One need not spend tens of thousands of dollars on consultants to come to the conclusion that the prospect of its success is extremely unlikely. Instead, a half hour of time invested on the internet reveals the huge hurdles this startup company faces.
The fact is, this company has no product and virtually no money in the bank to develop one. The competition is fierce and well funded and almost ready to go. Lordstown Motors has a drawing of a truck. Their development timeline is completely unrealistic. They have big ideas and promises, but they don’t really have their own skin in the game. Public incentives are needed to help finance their dreams. Their CEO was removed as CEO of Workhorse Group because that company was heading toward bankruptcy.
When General Motors “sold” the plant, they made it clear they weren’t going to be investing in Lordstown Motors.

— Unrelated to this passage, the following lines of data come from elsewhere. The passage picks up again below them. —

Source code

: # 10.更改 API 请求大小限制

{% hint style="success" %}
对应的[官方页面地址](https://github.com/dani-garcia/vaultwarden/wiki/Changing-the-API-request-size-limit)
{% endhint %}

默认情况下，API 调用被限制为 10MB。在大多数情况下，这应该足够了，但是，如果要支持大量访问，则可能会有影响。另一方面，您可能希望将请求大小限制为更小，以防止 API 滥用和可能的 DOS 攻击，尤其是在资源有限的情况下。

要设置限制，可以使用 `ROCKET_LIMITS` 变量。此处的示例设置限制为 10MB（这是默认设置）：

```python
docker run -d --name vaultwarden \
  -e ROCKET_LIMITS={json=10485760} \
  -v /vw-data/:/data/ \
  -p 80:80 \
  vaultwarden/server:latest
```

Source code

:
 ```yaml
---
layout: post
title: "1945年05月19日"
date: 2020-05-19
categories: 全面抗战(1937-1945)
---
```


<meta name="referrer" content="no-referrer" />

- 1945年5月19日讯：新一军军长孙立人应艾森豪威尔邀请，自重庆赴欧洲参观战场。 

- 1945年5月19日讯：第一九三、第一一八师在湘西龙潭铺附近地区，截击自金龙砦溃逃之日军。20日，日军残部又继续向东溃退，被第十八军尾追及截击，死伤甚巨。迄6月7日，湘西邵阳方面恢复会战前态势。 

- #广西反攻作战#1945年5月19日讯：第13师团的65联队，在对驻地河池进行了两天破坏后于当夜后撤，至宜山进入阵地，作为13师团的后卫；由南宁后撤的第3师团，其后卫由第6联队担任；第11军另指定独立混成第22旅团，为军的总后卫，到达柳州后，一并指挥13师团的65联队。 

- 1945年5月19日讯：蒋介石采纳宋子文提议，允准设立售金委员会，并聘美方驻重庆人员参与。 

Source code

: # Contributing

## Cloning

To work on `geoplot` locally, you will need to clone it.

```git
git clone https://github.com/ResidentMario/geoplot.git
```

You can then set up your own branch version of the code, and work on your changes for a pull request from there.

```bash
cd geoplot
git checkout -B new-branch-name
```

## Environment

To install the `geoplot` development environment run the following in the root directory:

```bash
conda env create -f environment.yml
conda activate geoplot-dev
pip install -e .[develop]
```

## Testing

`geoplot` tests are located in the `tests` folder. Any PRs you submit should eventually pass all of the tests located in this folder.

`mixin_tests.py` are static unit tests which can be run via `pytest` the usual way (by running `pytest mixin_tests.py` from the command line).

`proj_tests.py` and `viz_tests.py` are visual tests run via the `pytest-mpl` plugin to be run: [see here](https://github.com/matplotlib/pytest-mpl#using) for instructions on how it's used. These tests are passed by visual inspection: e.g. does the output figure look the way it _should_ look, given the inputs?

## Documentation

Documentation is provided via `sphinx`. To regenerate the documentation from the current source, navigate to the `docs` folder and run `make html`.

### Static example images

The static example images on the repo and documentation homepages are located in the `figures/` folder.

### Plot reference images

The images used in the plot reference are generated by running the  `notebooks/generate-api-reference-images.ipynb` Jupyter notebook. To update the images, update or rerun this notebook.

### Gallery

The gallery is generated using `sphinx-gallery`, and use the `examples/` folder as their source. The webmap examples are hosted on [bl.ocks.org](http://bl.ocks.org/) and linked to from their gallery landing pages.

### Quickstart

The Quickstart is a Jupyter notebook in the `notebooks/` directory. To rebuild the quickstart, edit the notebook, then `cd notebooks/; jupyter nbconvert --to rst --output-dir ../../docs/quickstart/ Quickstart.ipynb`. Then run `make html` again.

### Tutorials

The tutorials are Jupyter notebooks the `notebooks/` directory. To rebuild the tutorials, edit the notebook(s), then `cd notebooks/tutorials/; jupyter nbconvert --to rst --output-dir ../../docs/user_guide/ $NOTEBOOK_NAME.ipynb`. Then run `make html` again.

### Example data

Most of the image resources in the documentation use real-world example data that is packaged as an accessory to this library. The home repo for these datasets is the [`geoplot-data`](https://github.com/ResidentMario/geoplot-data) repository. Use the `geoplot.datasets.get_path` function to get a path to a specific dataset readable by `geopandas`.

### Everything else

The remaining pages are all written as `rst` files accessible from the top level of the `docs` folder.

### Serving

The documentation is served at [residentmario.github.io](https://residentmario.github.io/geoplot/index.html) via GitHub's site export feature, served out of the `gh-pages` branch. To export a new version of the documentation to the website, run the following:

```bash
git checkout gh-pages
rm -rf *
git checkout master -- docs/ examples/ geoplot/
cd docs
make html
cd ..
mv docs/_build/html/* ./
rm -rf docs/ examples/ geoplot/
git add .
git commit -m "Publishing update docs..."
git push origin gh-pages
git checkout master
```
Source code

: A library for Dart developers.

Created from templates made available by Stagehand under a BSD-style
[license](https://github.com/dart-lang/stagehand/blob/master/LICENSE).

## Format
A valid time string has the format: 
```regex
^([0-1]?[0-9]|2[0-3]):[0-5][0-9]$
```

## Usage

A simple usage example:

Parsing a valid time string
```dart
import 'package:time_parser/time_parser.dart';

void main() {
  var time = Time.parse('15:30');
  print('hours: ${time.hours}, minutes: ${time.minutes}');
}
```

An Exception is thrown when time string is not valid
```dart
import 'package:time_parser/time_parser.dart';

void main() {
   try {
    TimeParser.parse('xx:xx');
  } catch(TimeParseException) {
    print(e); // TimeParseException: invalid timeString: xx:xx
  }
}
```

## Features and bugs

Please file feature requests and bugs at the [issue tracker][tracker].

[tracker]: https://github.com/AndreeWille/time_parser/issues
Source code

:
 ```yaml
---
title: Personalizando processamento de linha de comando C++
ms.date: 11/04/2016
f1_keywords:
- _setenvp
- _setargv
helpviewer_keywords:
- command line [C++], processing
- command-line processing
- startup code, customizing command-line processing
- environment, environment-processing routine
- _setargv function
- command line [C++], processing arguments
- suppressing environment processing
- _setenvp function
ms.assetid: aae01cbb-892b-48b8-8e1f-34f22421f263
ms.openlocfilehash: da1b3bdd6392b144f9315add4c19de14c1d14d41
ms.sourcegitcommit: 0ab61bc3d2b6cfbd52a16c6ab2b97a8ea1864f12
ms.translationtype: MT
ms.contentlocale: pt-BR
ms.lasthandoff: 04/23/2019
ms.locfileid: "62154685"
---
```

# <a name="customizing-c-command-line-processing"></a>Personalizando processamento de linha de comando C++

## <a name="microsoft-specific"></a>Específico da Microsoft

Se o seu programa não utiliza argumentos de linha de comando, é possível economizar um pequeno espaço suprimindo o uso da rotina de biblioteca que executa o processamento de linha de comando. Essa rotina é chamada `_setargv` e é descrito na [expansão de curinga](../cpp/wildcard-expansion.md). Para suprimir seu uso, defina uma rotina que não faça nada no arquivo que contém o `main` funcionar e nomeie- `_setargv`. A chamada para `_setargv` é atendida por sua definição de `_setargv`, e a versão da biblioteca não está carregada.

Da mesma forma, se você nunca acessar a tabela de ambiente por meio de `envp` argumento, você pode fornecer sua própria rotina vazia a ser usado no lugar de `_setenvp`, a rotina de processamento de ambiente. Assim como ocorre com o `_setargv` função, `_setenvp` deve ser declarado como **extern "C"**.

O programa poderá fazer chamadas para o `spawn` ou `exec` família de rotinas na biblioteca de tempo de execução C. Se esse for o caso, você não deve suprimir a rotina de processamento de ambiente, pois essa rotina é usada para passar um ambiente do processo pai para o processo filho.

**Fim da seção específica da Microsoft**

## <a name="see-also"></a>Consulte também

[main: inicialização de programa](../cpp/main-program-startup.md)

GM has its own electric pickup in development. Why would GM practically give away the plant to a prospective competitor?
I think GM probably just wanted to ditch the liability and bad press over its closing of the plant. By unloading it to folks making promises about bringing lots of jobs back, GM escapes that scrutiny. The company seems to be saying “Adios, Mahoning Valley. You’ll be just fine,” as it runs for the exits.
While politicians should try to attract employers to the area, they are also responsible for using our tax dollars wisely. I’m concerned that the actual motive behind this deal may have been the cheap acquisition of land and equipment, for eventual profitable sale.
Remember how things worked out at WCI?